With regard to variety there have been quite a few programs/parts of programs on R4 recently to the effect that people have variety overload. One young person wanted a diferent shampoo as her regular one had been 'improved', they counted over 40 different shampoos and she was so stumped she bought the same one again - which was not agreeing with her hair but at least she knew the damage this one was doing.

Yes, variety in cheese and wine is a good thing as they are different but 40 shampoos? The outcome was if there were fewer, they would not keep putting new and different ingredients in them so reactions would not occur.

More and more pensioners are also having dificulty in shopping due to the sheer volume of products, many of which are made by the same manufacturer and just rebranded (you can tell this from the number above the bar code).

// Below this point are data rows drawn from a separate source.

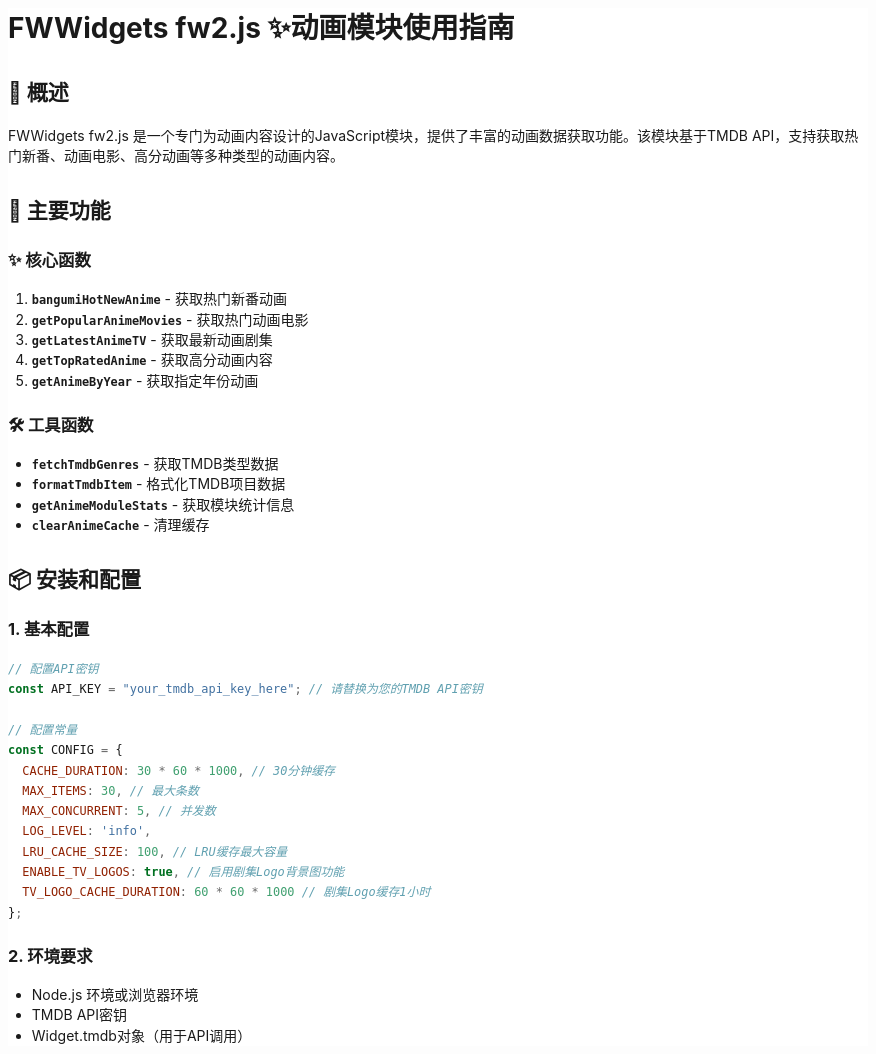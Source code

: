 # FWWidgets fw2.js ✨动画模块使用指南

## 📖 概述

FWWidgets fw2.js 是一个专门为动画内容设计的JavaScript模块，提供了丰富的动画数据获取功能。该模块基于TMDB API，支持获取热门新番、动画电影、高分动画等多种类型的动画内容。

## 🚀 主要功能

### ✨ 核心函数

1. **`bangumiHotNewAnime`** - 获取热门新番动画
2. **`getPopularAnimeMovies`** - 获取热门动画电影
3. **`getLatestAnimeTV`** - 获取最新动画剧集
4. **`getTopRatedAnime`** - 获取高分动画内容
5. **`getAnimeByYear`** - 获取指定年份动画

### 🛠️ 工具函数

- **`fetchTmdbGenres`** - 获取TMDB类型数据
- **`formatTmdbItem`** - 格式化TMDB项目数据
- **`getAnimeModuleStats`** - 获取模块统计信息
- **`clearAnimeCache`** - 清理缓存

## 📦 安装和配置

### 1. 基本配置

```javascript
// 配置API密钥
const API_KEY = "your_tmdb_api_key_here"; // 请替换为您的TMDB API密钥

// 配置常量
const CONFIG = {
  CACHE_DURATION: 30 * 60 * 1000, // 30分钟缓存
  MAX_ITEMS: 30, // 最大条数
  MAX_CONCURRENT: 5, // 并发数
  LOG_LEVEL: 'info',
  LRU_CACHE_SIZE: 100, // LRU缓存最大容量
  ENABLE_TV_LOGOS: true, // 启用剧集Logo背景图功能
  TV_LOGO_CACHE_DURATION: 60 * 60 * 1000 // 剧集Logo缓存1小时
};
```

### 2. 环境要求

- Node.js 环境或浏览器环境
- TMDB API密钥
- Widget.tmdb对象（用于API调用）
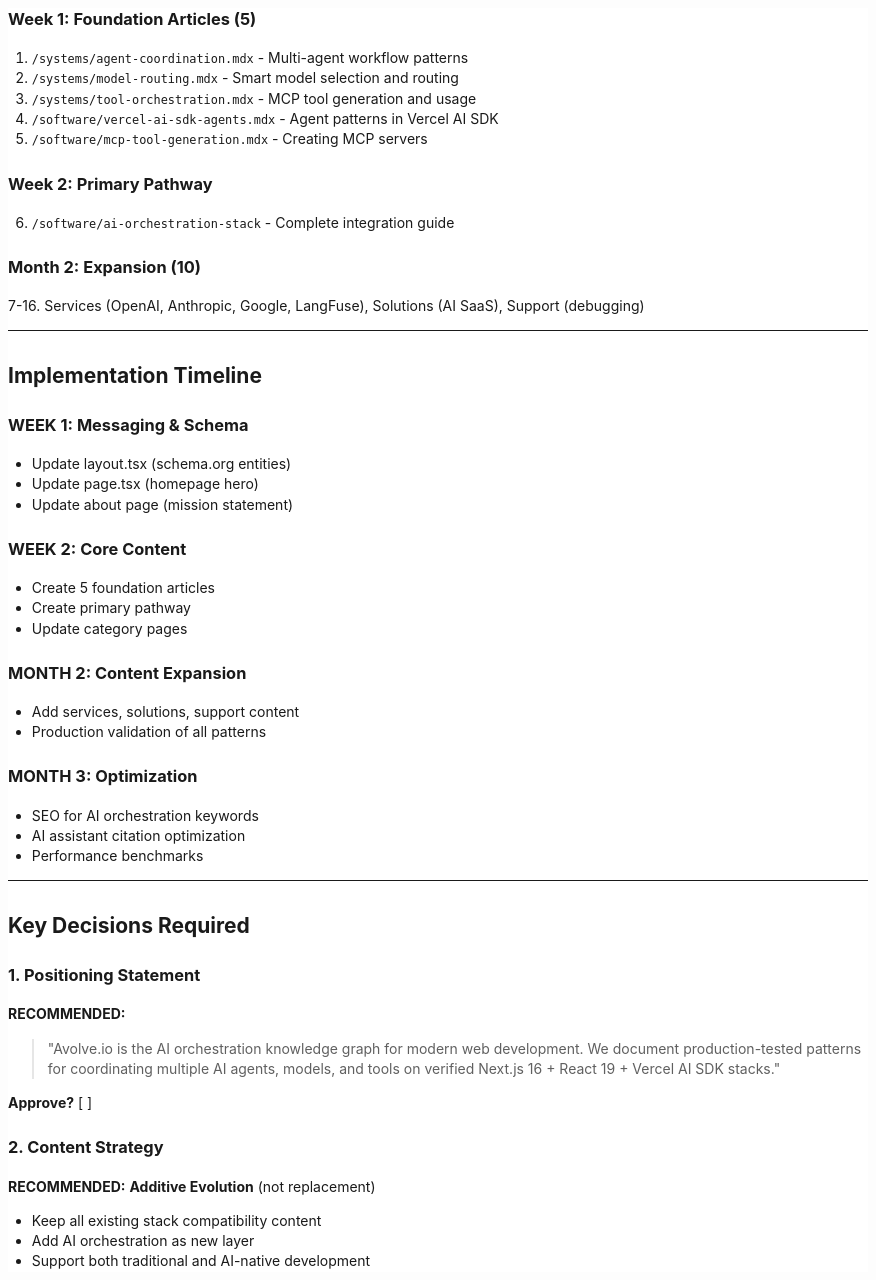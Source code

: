 ### Week 1: Foundation Articles (5)
1. `/systems/agent-coordination.mdx` - Multi-agent workflow patterns
2. `/systems/model-routing.mdx` - Smart model selection and routing
3. `/systems/tool-orchestration.mdx` - MCP tool generation and usage
4. `/software/vercel-ai-sdk-agents.mdx` - Agent patterns in Vercel AI SDK
5. `/software/mcp-tool-generation.mdx` - Creating MCP servers

### Week 2: Primary Pathway
6. `/software/ai-orchestration-stack` - Complete integration guide

### Month 2: Expansion (10)
7-16. Services (OpenAI, Anthropic, Google, LangFuse), Solutions (AI SaaS), Support (debugging)

---

## Implementation Timeline

### WEEK 1: Messaging & Schema
- Update layout.tsx (schema.org entities)
- Update page.tsx (homepage hero)
- Update about page (mission statement)

### WEEK 2: Core Content
- Create 5 foundation articles
- Create primary pathway
- Update category pages

### MONTH 2: Content Expansion
- Add services, solutions, support content
- Production validation of all patterns

### MONTH 3: Optimization
- SEO for AI orchestration keywords
- AI assistant citation optimization
- Performance benchmarks

---

## Key Decisions Required

### 1. Positioning Statement
**RECOMMENDED:**
> "Avolve.io is the AI orchestration knowledge graph for modern web development. We document production-tested patterns for coordinating multiple AI agents, models, and tools on verified Next.js 16 + React 19 + Vercel AI SDK stacks."

**Approve?** [ ]

### 2. Content Strategy
**RECOMMENDED:** **Additive Evolution** (not replacement)
- Keep all existing stack compatibility content
- Add AI orchestration as new layer
- Support both traditional and AI-native development
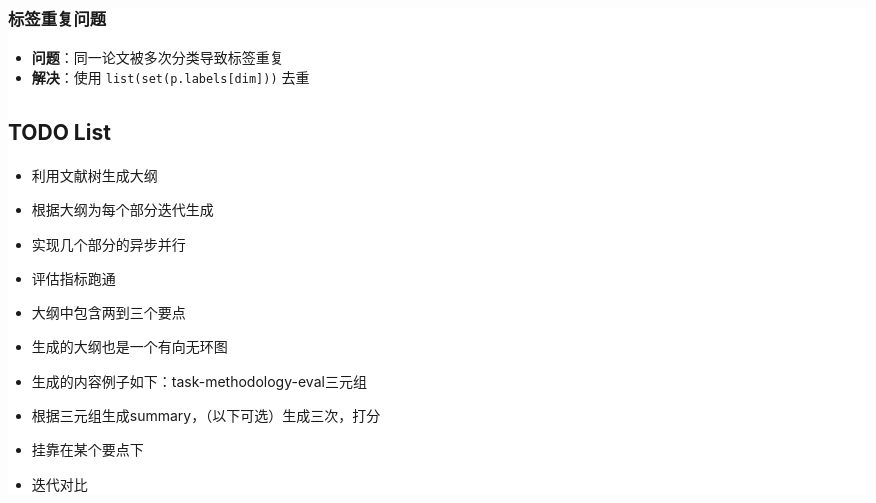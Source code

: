 ### 标签重复问题
- **问题**：同一论文被多次分类导致标签重复
- **解决**：使用 `list(set(p.labels[dim]))` 去重


## TODO List
- 利用文献树生成大纲
- 根据大纲为每个部分迭代生成
- 实现几个部分的异步并行
- 评估指标跑通

- 大纲中包含两到三个要点
- 生成的大纲也是一个有向无环图
- 生成的内容例子如下：task-methodology-eval三元组
- 根据三元组生成summary，（以下可选）生成三次，打分
- 挂靠在某个要点下
- 迭代对比

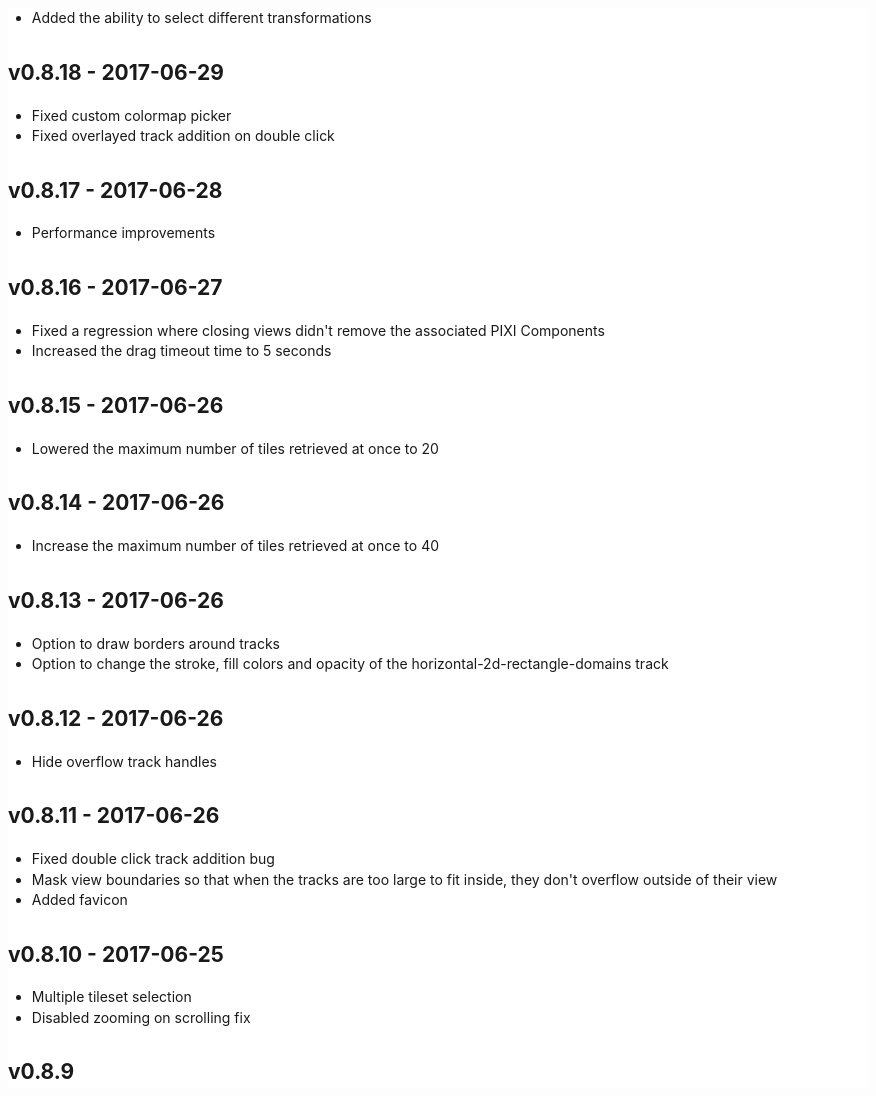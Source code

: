 - Added the ability to select different transformations

## v0.8.18 - 2017-06-29

- Fixed custom colormap picker
- Fixed overlayed track addition on double click

## v0.8.17 - 2017-06-28

- Performance improvements

## v0.8.16 - 2017-06-27

- Fixed a regression where closing views didn't remove the associated PIXI
  Components
- Increased the drag timeout time to 5 seconds

## v0.8.15 - 2017-06-26

- Lowered the maximum number of tiles retrieved at once to 20

## v0.8.14 - 2017-06-26

- Increase the maximum number of tiles retrieved at once to 40

## v0.8.13 - 2017-06-26

- Option to draw borders around tracks
- Option to change the stroke, fill colors and opacity of the
  horizontal-2d-rectangle-domains track

## v0.8.12 - 2017-06-26

- Hide overflow track handles

## v0.8.11 - 2017-06-26

- Fixed double click track addition bug
- Mask view boundaries so that when the tracks are too large
  to fit inside, they don't overflow outside of their view
- Added favicon

## v0.8.10 - 2017-06-25

- Multiple tileset selection
- Disabled zooming on scrolling fix

## v0.8.9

Novelty is normaly of Far Eastern origin and made of plastic in my book and Innovation is all around us, if you really think the last inivative item was the XZ81, I really don't know how you have survived without all the simple things such as Teflon, and you must have heard of stents which mean heart problems can be dealt with by little metal or plastic umbrellas which are inserted into veins. Innovation is everywhere, mostly we take it for granted. These things may not have been invented in Europe (US I think) but they are being used in new and exciting ways (the stents especially, ie British doctors are looking at inserting them into almost impossible to treat cancers and then heating them to kill the cancer).

To some people in the world innovation would mean something that would enable them not to walk 10 miles a day for water (this is mainly womens work) or wake up hungry. Perhaps we want too much innovation, novelty and variety, which we get at the expense of those who just want a life.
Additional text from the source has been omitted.